Chilling in the a&e with Mum. Turns out even big kids still call their mommas when they fall over!
— Aych McArdle (@AychMcArdle) October 11, 2012
This afternoon, en route to help a friend out with something (I feel, for the purposes of being mad at the universe re karma that this is important to note) I took a tumble on Queen Street. So, picture this: I'm a sobbing mess on the side of one of Auckland's main roads right outside a school.
One man stops and asks if I am ok. I exhale "No, I need some help.." He walks away.
A group of German (I think!) tourists decked out in Kathmandu and laden with backpacks and groceries stopped. "Can we help you? What should we do?" One of their crew helped me up and we assessed that I could kind of almost hobble. Another member of the group helped me find my bag and get all my stuff together. At this point, super embarrassed and in searing pain, I assure them that I think I just need to sit down for a minute. They help me to some near by steps and carry on their way.
Feeling momentary relief I think of who in the area might be to help me get home. I realize I'm close to my Mum's work and hope she picks up her phone. Bingo, Momma never fails! While waiting till she can come get me I begin to feel really queasy. I start vomiting on the steps of ACG and no one stops to see if I'm ok. Students clutching shopping bags walk past me. Business people hurry by in their fancy suits with iPods on full blast. One young guy even stood next to me smoking while I vomited. Serious fail humanity. Serious fail.
I'm mad at myself for being so clumsy and sad that the majority of humans on Upper Queen Street at 2pm didn't seem to have a heart.
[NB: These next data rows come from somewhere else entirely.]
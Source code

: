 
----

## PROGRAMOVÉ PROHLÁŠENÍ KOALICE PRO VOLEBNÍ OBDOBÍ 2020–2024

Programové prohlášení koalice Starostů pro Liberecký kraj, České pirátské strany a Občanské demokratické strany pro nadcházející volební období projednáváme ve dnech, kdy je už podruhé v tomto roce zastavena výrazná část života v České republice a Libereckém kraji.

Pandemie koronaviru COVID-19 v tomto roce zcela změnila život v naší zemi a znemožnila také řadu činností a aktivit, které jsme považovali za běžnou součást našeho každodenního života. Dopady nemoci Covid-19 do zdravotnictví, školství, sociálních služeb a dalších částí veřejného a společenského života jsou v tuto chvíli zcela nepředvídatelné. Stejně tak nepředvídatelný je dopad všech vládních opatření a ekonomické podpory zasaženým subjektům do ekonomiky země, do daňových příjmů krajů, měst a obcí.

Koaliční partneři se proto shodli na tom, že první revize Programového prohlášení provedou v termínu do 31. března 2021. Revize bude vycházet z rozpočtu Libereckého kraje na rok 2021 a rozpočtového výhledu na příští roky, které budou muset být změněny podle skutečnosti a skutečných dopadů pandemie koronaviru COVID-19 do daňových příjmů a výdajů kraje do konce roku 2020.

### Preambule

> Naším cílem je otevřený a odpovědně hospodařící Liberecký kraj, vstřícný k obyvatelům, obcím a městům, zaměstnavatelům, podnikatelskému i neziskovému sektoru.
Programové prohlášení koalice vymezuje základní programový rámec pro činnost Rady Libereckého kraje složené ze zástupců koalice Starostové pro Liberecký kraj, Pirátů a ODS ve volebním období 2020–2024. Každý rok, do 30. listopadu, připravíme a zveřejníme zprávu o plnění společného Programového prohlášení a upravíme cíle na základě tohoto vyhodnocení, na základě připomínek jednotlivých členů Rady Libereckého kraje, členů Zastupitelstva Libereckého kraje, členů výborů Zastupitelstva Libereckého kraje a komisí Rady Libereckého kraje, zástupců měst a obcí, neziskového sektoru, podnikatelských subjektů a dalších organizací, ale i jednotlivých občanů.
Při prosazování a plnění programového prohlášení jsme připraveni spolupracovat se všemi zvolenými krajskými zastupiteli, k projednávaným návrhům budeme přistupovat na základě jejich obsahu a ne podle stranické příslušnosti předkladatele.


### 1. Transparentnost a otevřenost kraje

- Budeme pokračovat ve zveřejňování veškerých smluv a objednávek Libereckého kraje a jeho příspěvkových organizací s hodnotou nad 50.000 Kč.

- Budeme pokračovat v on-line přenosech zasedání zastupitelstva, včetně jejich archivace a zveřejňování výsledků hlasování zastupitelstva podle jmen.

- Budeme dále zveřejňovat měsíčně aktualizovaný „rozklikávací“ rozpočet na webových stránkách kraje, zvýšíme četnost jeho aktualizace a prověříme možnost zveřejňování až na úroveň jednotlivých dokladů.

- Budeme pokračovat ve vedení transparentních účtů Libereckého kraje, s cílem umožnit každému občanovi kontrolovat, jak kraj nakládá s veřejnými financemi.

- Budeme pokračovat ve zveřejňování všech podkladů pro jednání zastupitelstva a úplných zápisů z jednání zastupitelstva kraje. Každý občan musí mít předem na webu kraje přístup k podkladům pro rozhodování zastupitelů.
I've been analyzing this situation on repeat. Did I appear to be a threat? I can understand if someone walking past thought we might not share a language and trying to help could be a scary situation. But plenty of people walked past gossiping in my mother tongue.
Am I reeking of privilege for being mad about this? I had a cell phone on me that I had enough credit on it to call someone who had a car who took me to a doctors where I received free medical treatment. And I'm mad someone didn't just sit with me? Uh.
On the plus side I now have a new creative project: Bejazzling crutches.